Ao analisar o tema com os olhos de hoje, Aury Lopes Jr. compartilha do entendimento aqui esposado ao afirmar ser indispensável a fundamentação do recebimento da denúncia, “porque são questões intimamente vinculadas ao mérito, ao elemento objetivo da pretensão acusatória, e dizem respeito a interesse da defesa”.[9]
Ainda que com relutância e longe de pacificar esse entendimento, o Tribunal de Justiça do Estado de São Paulo vem reafirmando, julgado após julgado, que “pela nova sistemática processual o direito à resposta preliminar conferido à Defesa, nos termos do art. 396-A, do CPP, exige do julgador uma apreciação fundamentada das preliminares e matérias ali argüidas, sob pena de nulidade”.[10]

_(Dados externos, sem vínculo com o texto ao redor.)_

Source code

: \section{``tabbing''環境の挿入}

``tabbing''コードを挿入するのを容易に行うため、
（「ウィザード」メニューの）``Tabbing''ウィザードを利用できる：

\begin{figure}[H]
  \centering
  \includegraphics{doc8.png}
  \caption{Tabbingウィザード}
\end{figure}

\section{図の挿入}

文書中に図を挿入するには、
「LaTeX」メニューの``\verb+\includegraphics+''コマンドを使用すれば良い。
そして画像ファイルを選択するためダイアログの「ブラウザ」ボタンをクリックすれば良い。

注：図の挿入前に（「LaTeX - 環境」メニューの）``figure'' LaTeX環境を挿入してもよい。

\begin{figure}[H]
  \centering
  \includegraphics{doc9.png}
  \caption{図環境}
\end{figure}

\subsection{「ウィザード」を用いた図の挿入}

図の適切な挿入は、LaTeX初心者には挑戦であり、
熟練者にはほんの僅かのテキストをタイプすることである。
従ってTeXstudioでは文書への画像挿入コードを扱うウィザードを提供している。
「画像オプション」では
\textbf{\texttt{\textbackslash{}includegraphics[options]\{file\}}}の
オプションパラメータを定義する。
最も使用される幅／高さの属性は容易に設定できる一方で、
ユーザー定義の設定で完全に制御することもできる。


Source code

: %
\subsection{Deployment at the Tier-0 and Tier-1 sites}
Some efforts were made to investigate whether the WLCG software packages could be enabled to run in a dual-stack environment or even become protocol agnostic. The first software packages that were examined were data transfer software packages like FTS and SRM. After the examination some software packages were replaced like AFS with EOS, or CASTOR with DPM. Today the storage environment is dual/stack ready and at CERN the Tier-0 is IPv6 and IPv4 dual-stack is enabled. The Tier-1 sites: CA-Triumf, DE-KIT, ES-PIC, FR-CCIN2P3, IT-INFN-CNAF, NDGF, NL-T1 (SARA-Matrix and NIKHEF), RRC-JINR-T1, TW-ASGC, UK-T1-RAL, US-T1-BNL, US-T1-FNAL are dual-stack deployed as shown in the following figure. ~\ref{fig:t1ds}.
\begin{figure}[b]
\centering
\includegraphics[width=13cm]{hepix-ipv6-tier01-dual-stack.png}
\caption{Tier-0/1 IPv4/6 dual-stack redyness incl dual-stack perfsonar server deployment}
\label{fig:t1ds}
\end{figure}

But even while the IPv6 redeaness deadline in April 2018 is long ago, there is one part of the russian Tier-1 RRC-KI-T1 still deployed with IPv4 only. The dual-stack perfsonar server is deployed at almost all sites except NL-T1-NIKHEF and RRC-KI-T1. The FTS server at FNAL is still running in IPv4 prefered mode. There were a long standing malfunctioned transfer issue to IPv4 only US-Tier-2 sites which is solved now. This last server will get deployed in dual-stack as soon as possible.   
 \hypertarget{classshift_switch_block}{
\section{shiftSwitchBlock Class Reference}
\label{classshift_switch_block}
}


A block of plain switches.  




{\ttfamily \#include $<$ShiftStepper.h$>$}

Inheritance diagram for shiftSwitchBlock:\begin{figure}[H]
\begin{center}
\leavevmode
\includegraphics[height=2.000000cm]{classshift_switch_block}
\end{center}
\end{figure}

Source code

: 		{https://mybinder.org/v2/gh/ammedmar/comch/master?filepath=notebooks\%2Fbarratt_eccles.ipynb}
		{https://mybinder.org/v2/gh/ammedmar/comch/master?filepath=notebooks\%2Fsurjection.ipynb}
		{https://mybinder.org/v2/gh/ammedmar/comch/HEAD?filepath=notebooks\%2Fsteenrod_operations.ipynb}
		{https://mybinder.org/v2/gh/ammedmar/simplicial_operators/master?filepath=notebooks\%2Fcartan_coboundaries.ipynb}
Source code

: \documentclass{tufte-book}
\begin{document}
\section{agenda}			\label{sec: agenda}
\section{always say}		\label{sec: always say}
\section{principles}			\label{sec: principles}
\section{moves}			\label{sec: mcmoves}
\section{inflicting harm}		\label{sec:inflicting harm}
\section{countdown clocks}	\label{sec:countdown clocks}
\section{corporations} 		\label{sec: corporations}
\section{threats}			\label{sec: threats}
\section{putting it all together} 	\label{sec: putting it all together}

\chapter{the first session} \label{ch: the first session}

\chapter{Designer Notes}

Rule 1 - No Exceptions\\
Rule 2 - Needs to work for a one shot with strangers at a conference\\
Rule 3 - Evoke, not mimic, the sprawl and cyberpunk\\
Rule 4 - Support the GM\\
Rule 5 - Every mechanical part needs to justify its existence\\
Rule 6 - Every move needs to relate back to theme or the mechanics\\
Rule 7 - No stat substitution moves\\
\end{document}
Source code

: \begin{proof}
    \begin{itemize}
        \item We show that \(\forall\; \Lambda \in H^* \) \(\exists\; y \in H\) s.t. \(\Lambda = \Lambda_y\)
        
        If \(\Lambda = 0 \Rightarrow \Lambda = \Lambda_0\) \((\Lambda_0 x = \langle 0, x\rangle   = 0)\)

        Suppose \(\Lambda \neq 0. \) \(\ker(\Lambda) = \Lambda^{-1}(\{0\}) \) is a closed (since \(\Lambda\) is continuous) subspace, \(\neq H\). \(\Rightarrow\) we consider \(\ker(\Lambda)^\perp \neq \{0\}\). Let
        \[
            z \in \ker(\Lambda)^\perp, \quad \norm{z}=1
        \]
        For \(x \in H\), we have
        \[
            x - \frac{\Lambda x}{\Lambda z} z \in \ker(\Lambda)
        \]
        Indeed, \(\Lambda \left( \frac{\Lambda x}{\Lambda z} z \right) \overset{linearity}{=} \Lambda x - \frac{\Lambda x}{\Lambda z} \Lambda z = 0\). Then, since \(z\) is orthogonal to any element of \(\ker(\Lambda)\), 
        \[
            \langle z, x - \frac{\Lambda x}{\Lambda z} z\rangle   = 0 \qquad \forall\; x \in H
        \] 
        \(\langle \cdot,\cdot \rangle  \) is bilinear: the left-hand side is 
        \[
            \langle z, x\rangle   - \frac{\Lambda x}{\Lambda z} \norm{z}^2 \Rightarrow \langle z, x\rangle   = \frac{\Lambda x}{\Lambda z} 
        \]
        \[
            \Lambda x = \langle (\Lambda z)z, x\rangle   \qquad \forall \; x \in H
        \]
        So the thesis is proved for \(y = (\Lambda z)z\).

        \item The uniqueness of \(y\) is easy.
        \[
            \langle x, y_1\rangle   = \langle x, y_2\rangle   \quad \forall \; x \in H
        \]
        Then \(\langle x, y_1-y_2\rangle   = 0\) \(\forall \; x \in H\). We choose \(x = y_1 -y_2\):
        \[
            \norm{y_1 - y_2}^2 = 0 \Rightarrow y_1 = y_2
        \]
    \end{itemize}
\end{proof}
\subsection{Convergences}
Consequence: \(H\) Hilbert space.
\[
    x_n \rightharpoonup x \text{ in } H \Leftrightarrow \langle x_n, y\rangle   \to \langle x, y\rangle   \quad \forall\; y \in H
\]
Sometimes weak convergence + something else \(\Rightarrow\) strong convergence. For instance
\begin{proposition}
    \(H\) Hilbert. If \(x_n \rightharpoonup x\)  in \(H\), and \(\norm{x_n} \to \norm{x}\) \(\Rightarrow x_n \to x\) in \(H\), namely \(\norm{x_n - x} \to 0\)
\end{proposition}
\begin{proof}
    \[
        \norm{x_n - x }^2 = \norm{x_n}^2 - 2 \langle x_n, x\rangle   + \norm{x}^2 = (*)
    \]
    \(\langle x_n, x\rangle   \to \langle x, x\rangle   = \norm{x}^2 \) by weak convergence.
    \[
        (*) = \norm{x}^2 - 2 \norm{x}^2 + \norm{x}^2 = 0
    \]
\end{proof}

Fato é que as bases que ainda serviam de sustentação para a não motivação da decisão de recebimento da denúncia ruíram com a previsão legal que possibilita a análise do mérito da causa antes do início da ação penal, conclusão que traz em seu âmago a necessidade dos Tribunais reverem a jurisprudência firmada com base naquelas premissas antigas e já superadas.
Cabe, pois, aos Tribunais analisarem a matéria com os olhos de hoje, especificamente à Suprema Corte, que tem o dever de harmonizar a interpretação e a aplicação da legislação ordinária com os preceitos do texto constitucional.
Notas: [1] O Código de Processo Penal é impreciso com relação ao momento do recebimento da denúncia. No entanto, independentemente de se filiar à corrente que defende o recebimento no momento do art. 396 do CPP ou ser partidário do recebimento nos termos do art. 397 c.c art. 399 do CPP, não resta dúvida que é esta segunda decisão (neste trabalho também chamada de recebimento da denúncia) que precisará ser fundamentada, pois é verdadeiramente neste momento que o magistrado deverá se pronunciar sobre a aptidão da denúncia e as teses defensivas. [2] Rel. Min. Cezar Peluso, DJe 25.03.2010. [3] Rel. Min. Gilmar Mendes, DJe 26.08.2010. [4] RE 74.297/RJ, j. 21.11.1973, DJ 29.03.1974. [5] Filho, Antonio Magalhães Gomes. A Motivação das Decisões Penais. São Paulo: RT, 2001, p. 209. [6] Voto vista da Ministra Maria Thereza de Assis Moura no julgamento pela 6ª Turma do STJ do HC 76.319/SC, Rel. Min. Nilson Naves, v.u., j. 11.12.2008, DJ 23.03.2009. No mesmo sentido, em precedente ementado para caso de tráfico: STJ, HC 89.765/SP, 6ª T., Rel. Des. Conv. Jane Silva, j. 19.02.2008, DJe 24.03.2008. [7] STF, 2ª T., HC 84.919/SP, v.u., j. 02.02.2010, DJe 25.03.2010. [8] Badaró, Gustavo Henrique Righi Ivahy. Rejeição da denúncia ou queixa e absolvição sumária na reforma do Código de Processo Penal: atuação integrada de tais mecanismos na dinâmica procedimental. In: Revista Brasileira de Ciências Criminais nº 76. São Paulo: RT, jan./fev. 2009, p. 173. [9] Lopes Jr., Aury. Direito Processual Penal e sua Conformidade Constitucional. Vol. I. Rio de Janeiro: Lumen Juris, 2008, p. 391. [10] HC 990.10.179175-7, 14ª Câmara de Direito Criminal, Rel. Des. Wilson Barreira, j. 01.07.2010, DJe 30.07.2010. No mesmo sentido decidiu o Tribunal de Justiça do Estado de São Paulo nos seguintes casos: HC n. 990.10.019336-8, 14ª Cam. Crim., Rel. Des. Hermann Herschander, j. 13.08.2009,DJe 11.05.2010;HC n. 990.09.123605-5, 14ª Cam. Crim., Rel. Des. Hermann Herschander, j. 13.08.2009, DJe 19.11.2009; HC n. 990.09.156846-5, 8ª Cam. Crim., Rel. Des. Louri Barbeiro, j. 08.10.2009, DJe 10.12.2009; HC n. 990.09.183184-0, 8ª Cam. Crim., Rel. Des. Louri Barbeiro, j. 08.10.2009, DJe 10.12.2009, entre outros.